EXERCISE OBJECTIVE:
Hand back every line from the beginning of the data below through the line containing "There is no", word for word and free of pictures.

### DATA IN THIS EXERCISE ###

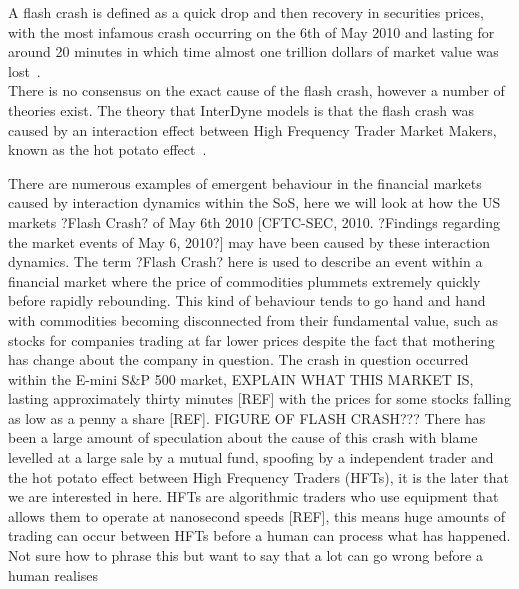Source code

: \documentclass{article}
\begin{document}
A flash crash is defined as a quick drop and then recovery in securities prices, with the most infamous  crash occurring on the 6th of May 2010 and lasting for around 20 minutes in which time almost one trillion dollars of market value was lost~\cite{Vikram_Paper}.\\
There is no consensus on the exact cause of the flash crash, however a number of theories exist. The theory that InterDyne models is that the flash crash was caused by an interaction effect between High Frequency Trader Market Makers, known as the hot potato effect~\cite{Elias_Paper}. 



There are numerous examples of emergent behaviour in the financial markets caused by interaction dynamics within the SoS, here we will look at how the US markets ?Flash Crash? of May 6th 2010 [CFTC-SEC, 2010. ?Findings regarding the market events of May 6, 2010?] may have been caused by these interaction dynamics. 
The term ?Flash Crash? here is used to describe an event within a financial market where the price of commodities plummets extremely quickly before rapidly rebounding. This kind of behaviour tends to go hand and hand with commodities becoming disconnected from their fundamental value, such as stocks for companies trading at far lower prices despite the fact that mothering has change about the company in question.
The crash in question occurred within the E-mini S&P 500 market, EXPLAIN WHAT THIS MARKET IS, lasting approximately thirty minutes [REF] with the prices for some stocks falling as low as a penny a share [REF].
FIGURE OF FLASH CRASH??? 
There has been a large amount of speculation about the cause of this crash with blame levelled at a large sale by a mutual fund, spoofing by a independent trader and the hot potato effect between High Frequency Traders (HFTs), it is the later that we are interested in here.
HFTs are algorithmic traders who use equipment that allows them to operate at nanosecond speeds [REF], this means huge amounts of trading can occur between HFTs before a human can process what has happened.  Not sure how to phrase this but want to say that a lot can go wrong before a human realises 
\end{document}
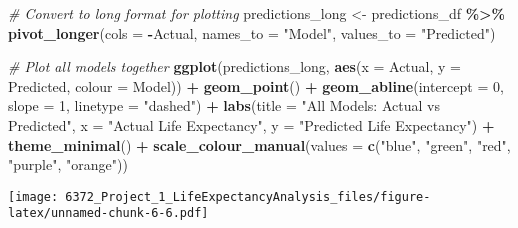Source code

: \documentclass[
]{article}
\newenvironment{Shaded}{\begin{snugshade}}{\end{snugshade}}
\newcommand{\AttributeTok}[1]{\textcolor[rgb]{0.13,0.29,0.53}{#1}}
\newcommand{\CommentTok}[1]{\textcolor[rgb]{0.56,0.35,0.01}{\textit{#1}}}
\newcommand{\DecValTok}[1]{\textcolor[rgb]{0.00,0.00,0.81}{#1}}
\newcommand{\FunctionTok}[1]{\textcolor[rgb]{0.13,0.29,0.53}{\textbf{#1}}}
\newcommand{\NormalTok}[1]{#1}
\newcommand{\OtherTok}[1]{\textcolor[rgb]{0.56,0.35,0.01}{#1}}
\newcommand{\SpecialCharTok}[1]{\textcolor[rgb]{0.81,0.36,0.00}{\textbf{#1}}}
\newcommand{\StringTok}[1]{\textcolor[rgb]{0.31,0.60,0.02}{#1}}
\begin{document}
\begin{Shaded}
\begin{Highlighting}[]
\CommentTok{\# Convert to long format for plotting}
\NormalTok{predictions\_long }\OtherTok{\textless{}{-}}\NormalTok{ predictions\_df }\SpecialCharTok{\%\textgreater{}\%}
  \FunctionTok{pivot\_longer}\NormalTok{(}\AttributeTok{cols =} \SpecialCharTok{{-}}\NormalTok{Actual, }\AttributeTok{names\_to =} \StringTok{"Model"}\NormalTok{, }\AttributeTok{values\_to =} \StringTok{"Predicted"}\NormalTok{)}

\CommentTok{\# Plot all models together}
\FunctionTok{ggplot}\NormalTok{(predictions\_long, }\FunctionTok{aes}\NormalTok{(}\AttributeTok{x =}\NormalTok{ Actual, }\AttributeTok{y =}\NormalTok{ Predicted, }\AttributeTok{colour =}\NormalTok{ Model)) }\SpecialCharTok{+}
  \FunctionTok{geom\_point}\NormalTok{() }\SpecialCharTok{+}
  \FunctionTok{geom\_abline}\NormalTok{(}\AttributeTok{intercept =} \DecValTok{0}\NormalTok{, }\AttributeTok{slope =} \DecValTok{1}\NormalTok{, }\AttributeTok{linetype =} \StringTok{"dashed"}\NormalTok{) }\SpecialCharTok{+}
  \FunctionTok{labs}\NormalTok{(}\AttributeTok{title =} \StringTok{"All Models: Actual vs Predicted"}\NormalTok{, }\AttributeTok{x =} \StringTok{"Actual Life Expectancy"}\NormalTok{, }\AttributeTok{y =} \StringTok{"Predicted Life Expectancy"}\NormalTok{) }\SpecialCharTok{+}
  \FunctionTok{theme\_minimal}\NormalTok{() }\SpecialCharTok{+}
  \FunctionTok{scale\_colour\_manual}\NormalTok{(}\AttributeTok{values =} \FunctionTok{c}\NormalTok{(}\StringTok{"blue"}\NormalTok{, }\StringTok{"green"}\NormalTok{, }\StringTok{"red"}\NormalTok{, }\StringTok{"purple"}\NormalTok{, }\StringTok{"orange"}\NormalTok{))}
\end{Highlighting}
\end{Shaded}

\texttt{[image: 6372\_Project\_1\_LifeExpectancyAnalysis\_files/figure-latex/unnamed-chunk-6-6.pdf]}
\end{document}
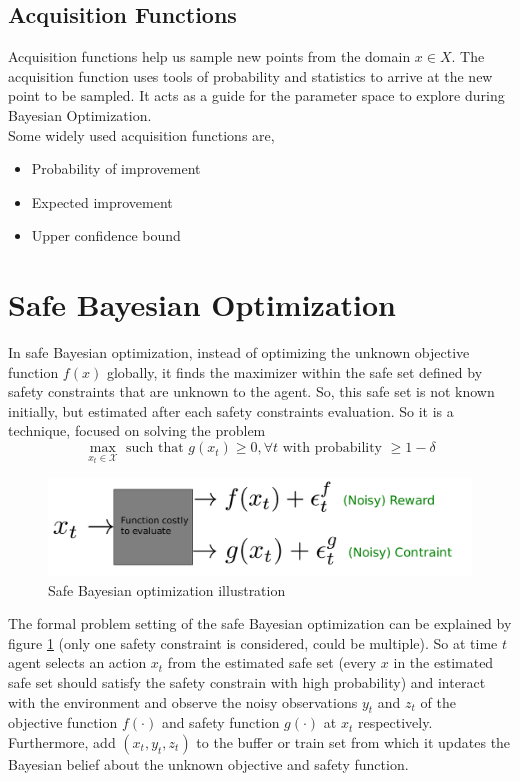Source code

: \subsection{Acquisition Functions}
Acquisition functions help us sample new points from the domain $x \in X$. The acquisition function uses tools of probability and statistics to arrive at the new point to be sampled. It acts as a guide for the parameter space to explore during Bayesian Optimization.\\
Some widely used acquisition functions are,
\begin{itemize}
	\item Probability of improvement
	\item Expected improvement
	\item Upper confidence bound
\end{itemize}

\section{Safe Bayesian Optimization}\label{sec:safebo}
In safe Bayesian optimization, instead of optimizing the unknown objective function $f(x)$ globally, it finds the maximizer within the safe set defined by safety constraints that are unknown to the agent. 
So, this safe set is not known initially, but estimated after each safety constraints evaluation. So it is a technique, focused on solving the problem
$$ \max_{x_t\in\mathcal{X}}\text{ such that }g(x_t)\geq 0, \forall t\text{ with probability }\geq 1-\delta $$
\begin{figure}[H]
	\centering
	\includegraphics[scale=0.30]{figures/safebo.png}
	\caption{Safe Bayesian optimization illustration}
	\label{fig:safebo}
\end{figure}

The formal problem setting of the safe Bayesian optimization can be explained by figure \ref{fig:safebo} (only one safety constraint is considered, could be multiple). So at time $t$ agent selects an action $x_t$ from the estimated safe set (every $x$ in the estimated safe set should satisfy the safety constrain with high probability) and interact with the environment and observe the noisy observations $y_t$ and $z_t$ of the objective function $f(\cdot)$ and safety function $g(\cdot)$ at $x_t$ respectively. Furthermore, add $(x_t, y_t, z_t )$ to the buffer or train set from which it updates the Bayesian belief about the unknown objective and safety function.

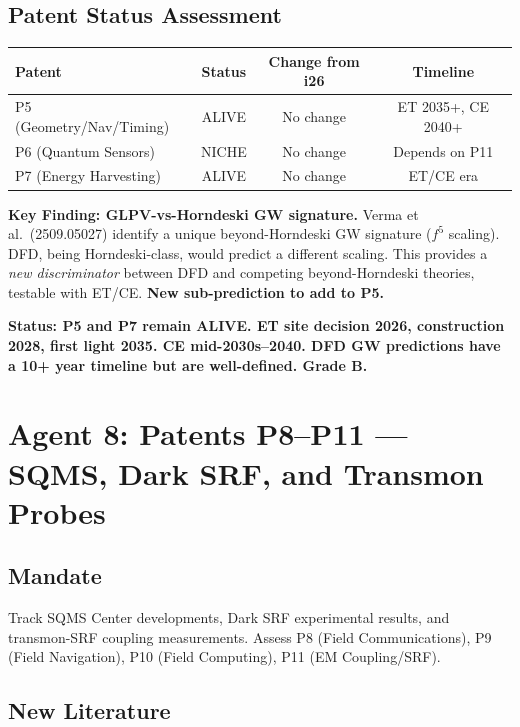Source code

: \documentclass[11pt,a4paper]{article}
\begin{document}
\subsection{Patent Status Assessment}

\begin{center}
\begin{tabular}{lccc}
\toprule
\textbf{Patent} & \textbf{Status} & \textbf{Change from i26} & \textbf{Timeline} \\
\midrule
P5 (Geometry/Nav/Timing) & ALIVE & No change & ET 2035+, CE 2040+ \\
P6 (Quantum Sensors) & NICHE & No change & Depends on P11 \\
P7 (Energy Harvesting) & ALIVE & No change & ET/CE era \\
\bottomrule
\end{tabular}
\end{center}

\textbf{Key Finding: GLPV-vs-Horndeski GW signature.} Verma et al.\ (2509.05027) identify a unique beyond-Horndeski GW signature ($f^5$ scaling). DFD, being Horndeski-class, would predict a different scaling. This provides a \emph{new discriminator} between DFD and competing beyond-Horndeski theories, testable with ET/CE. \textbf{New sub-prediction to add to P5.}

\textbf{Status: P5 and P7 remain ALIVE. ET site decision 2026, construction 2028, first light 2035. CE mid-2030s--2040. DFD GW predictions have a 10+ year timeline but are well-defined. Grade B.}

\section{Agent 8: Patents P8--P11 --- SQMS, Dark SRF, and Transmon Probes}

\subsection{Mandate}
Track SQMS Center developments, Dark SRF experimental results, and transmon-SRF coupling measurements. Assess P8 (Field Communications), P9 (Field Navigation), P10 (Field Computing), P11 (EM Coupling/SRF).

\subsection{New Literature}
\end{document}
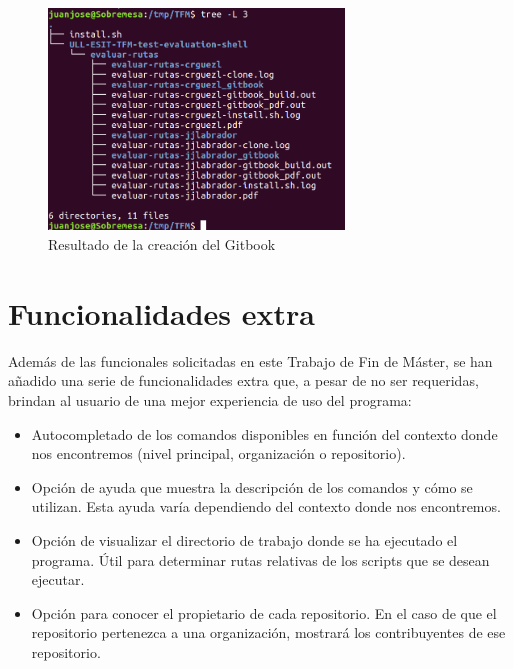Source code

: 		\begin{figure}[H]
		\begin{center}
		\includegraphics[width=0.7\textwidth]{images/ghshell8-2}
		\caption{Resultado de la creación del Gitbook}
		\label{fig:ghshell8-2}
		\end{center}
		\end{figure}
		
\newpage
\section{Funcionalidades extra}
\label{3:sec:2}

Además de las funcionales solicitadas en este Trabajo de Fin de Máster, se han añadido una serie de funcionalidades extra que, a pesar de no ser requeridas, brindan al usuario de una mejor experiencia de uso del programa:

\begin{itemize}
  \item Autocompletado de los comandos disponibles en función del contexto donde nos encontremos (nivel principal, organización o repositorio).
	\item Opción de ayuda que muestra la descripción de los comandos y cómo se utilizan. Esta ayuda varía dependiendo del contexto donde nos encontremos.
	\item Opción de visualizar el directorio de trabajo donde se ha ejecutado el programa. Útil para determinar rutas relativas de los scripts que se desean ejecutar.
	\item Opción para conocer el propietario de cada repositorio. En el caso de que el repositorio pertenezca a una organización, mostrará los contribuyentes de ese repositorio.
\end{itemize}

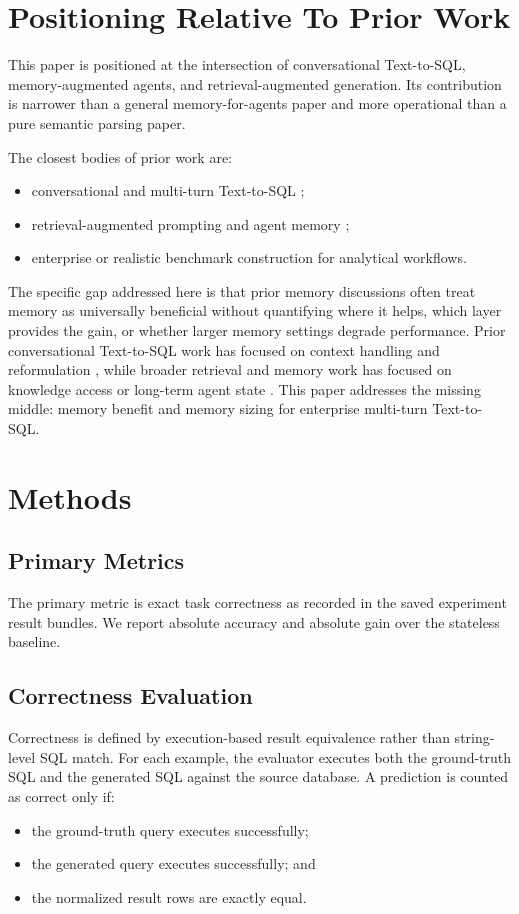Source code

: \documentclass[11pt]{article}
\begin{document}
\section{Positioning Relative To Prior Work}
This paper is positioned at the intersection of conversational Text-to-SQL, memory-augmented agents, and retrieval-augmented generation. Its contribution is narrower than a general memory-for-agents paper and more operational than a pure semantic parsing paper.

The closest bodies of prior work are:
\begin{itemize}[leftmargin=1.5em]
  \item conversational and multi-turn Text-to-SQL \cite{yu2019sparc,yu2019cosql,liu2022cqrsql};
  \item retrieval-augmented prompting and agent memory \cite{lewis2020rag,mem0};
  \item enterprise or realistic benchmark construction for analytical workflows.
\end{itemize}

The specific gap addressed here is that prior memory discussions often treat memory as universally beneficial without quantifying where it helps, which layer provides the gain, or whether larger memory settings degrade performance. Prior conversational Text-to-SQL work has focused on context handling and reformulation \cite{yu2019sparc,yu2019cosql,liu2022cqrsql}, while broader retrieval and memory work has focused on knowledge access or long-term agent state \cite{lewis2020rag,mem0}. This paper addresses the missing middle: memory benefit and memory sizing for enterprise multi-turn Text-to-SQL.

\section{Methods}
\subsection{Primary Metrics}
The primary metric is exact task correctness as recorded in the saved experiment result bundles. We report absolute accuracy and absolute gain over the stateless baseline.

\subsection{Correctness Evaluation}
Correctness is defined by execution-based result equivalence rather than string-level SQL match. For each example, the evaluator executes both the ground-truth SQL and the generated SQL against the source database. A prediction is counted as correct only if:
\begin{itemize}[leftmargin=1.5em]
  \item the ground-truth query executes successfully;
  \item the generated query executes successfully; and
  \item the normalized result rows are exactly equal.
\end{itemize}
\end{document}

###

RESPONSE BOX:
Source code

: \documentclass{article}
\begin{document}
A flash crash is defined as a quick drop and then recovery in securities prices, with the most infamous  crash occurring on the 6th of May 2010 and lasting for around 20 minutes in which time almost one trillion dollars of market value was lost~\cite{Vikram_Paper}.\\
There is no consensus on the exact cause of the flash crash, however a number of theories exist. The theory that InterDyne models is that the flash crash was caused by an interaction effect between High Frequency Trader Market Makers, known as the hot potato effect~\cite{Elias_Paper}. 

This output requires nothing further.